0.16666666666 I need to know what this number is a fraction.
The Correct Answer and Explanation is:
The decimal number 0.16666666666… is a repeating decimal, where the digit 6 repeats infinitely. This number can be exactly expressed as the fraction 1/6.
Explanation
Decimals that repeat in a consistent pattern can often be written as exact fractions. In this case, the decimal 0.16666666666… (with the 6 repeating forever) is a classic example of a repeating decimal that corresponds to a simple rational number.
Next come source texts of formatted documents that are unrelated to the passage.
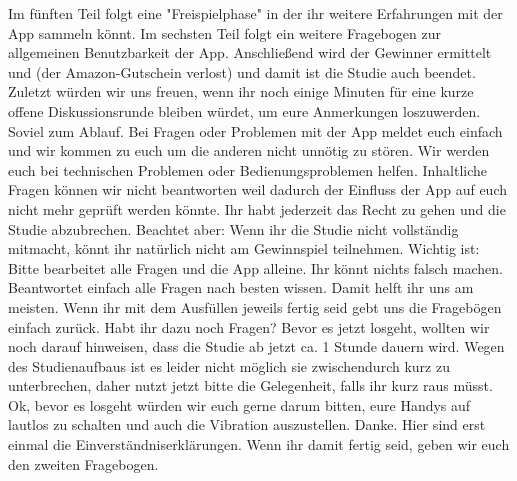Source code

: Im f{\"u}nften Teil folgt eine "Freispielphase" in der ihr weitere Erfahrungen mit der App sammeln k{\"o}nnt.
Im sechsten Teil folgt ein weitere Fragebogen zur allgemeinen Benutzbarkeit der App.
Anschlie{\ss}end wird der Gewinner ermittelt und (der Amazon-Gutschein verlost) und damit ist die Studie auch beendet. Zuletzt w{\"u}rden wir uns freuen, wenn ihr noch einige Minuten f{\"u}r eine kurze offene Diskussionsrunde bleiben w{\"u}rdet, um eure Anmerkungen loszuwerden.
Soviel zum Ablauf.
\newline
\newline
Bei Fragen oder Problemen mit der App meldet euch einfach und wir kommen zu euch um die anderen nicht unn{\"o}tig zu st{\"o}ren. Wir werden euch bei technischen Problemen oder Bedienungsproblemen helfen. Inhaltliche Fragen k{\"o}nnen wir nicht beantworten weil dadurch der Einfluss der App auf euch nicht mehr gepr{\"u}ft werden k{\"o}nnte.
Ihr habt jederzeit das Recht zu gehen und die Studie abzubrechen. Beachtet aber: Wenn ihr die Studie nicht vollst{\"a}ndig mitmacht, k{\"o}nnt ihr nat{\"u}rlich nicht am Gewinnspiel teilnehmen.
\newline
\newline
Wichtig ist: Bitte bearbeitet alle Fragen und die App alleine. Ihr k{\"o}nnt nichts falsch machen. Beantwortet einfach alle Fragen nach besten wissen. Damit helft ihr uns am meisten. Wenn ihr mit dem Ausf{\"u}llen jeweils fertig seid gebt uns die Frageb{\"o}gen einfach zur{\"u}ck.
Habt ihr dazu noch Fragen?
\newline
\newline
Bevor es jetzt losgeht, wollten wir noch darauf hinweisen, dass die Studie ab jetzt ca. 1 Stunde dauern wird. Wegen des Studienaufbaus ist es leider nicht m{\"o}glich sie zwischendurch kurz zu unterbrechen, daher nutzt jetzt bitte die Gelegenheit, falls ihr kurz raus m{\"u}sst.
\newline
\newline
Ok, bevor es losgeht w{\"u}rden wir euch gerne darum bitten, eure Handys auf lautlos zu schalten und auch die Vibration auszustellen. Danke.
Hier sind erst einmal die Einverst{\"a}ndniserkl{\"a}rungen. Wenn ihr damit fertig seid, geben wir euch den zweiten Fragebogen.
Let’s denote the number as:
x = 0.1666666666…
We notice the repeating part is just the digit 6, and it starts immediately after the digit 1 in the tenths place. Here’s how we can convert this to a fraction step by step.
Step 1: Let x = 0.1666666666…
We want to eliminate the repeating part. To do that, we multiply x by 10 so the repeating part lines up with itself:
10x = 1.6666666666…
Now subtract the original x from this equation:
10x – x = 1.6666666… – 0.1666666…
That gives:
9x = 1.5
Now divide both sides by 9:
x = 1.5 / 9
We can simplify 1.5 as 3/2:
x = (3/2) / 9 = 3 / 18 = 1 / 6
So, the decimal 0.1666666666… = 1/6
Why Does This Work?
Repeating decimals occur because of division. When a number doesn’t divide evenly, the remainder repeats. In this case, 1 ÷ 6 = 0.1666… because 6 doesn’t divide 1 evenly and creates a repeating cycle.
This is one way to define rational numbers: any number that can be expressed as a ratio of two integers. Repeating decimals are always rational, and converting them into fractions involves algebraic manipulation like the example above.
So the decimal 0.1666666666… is exactly equal to the fraction 1/6.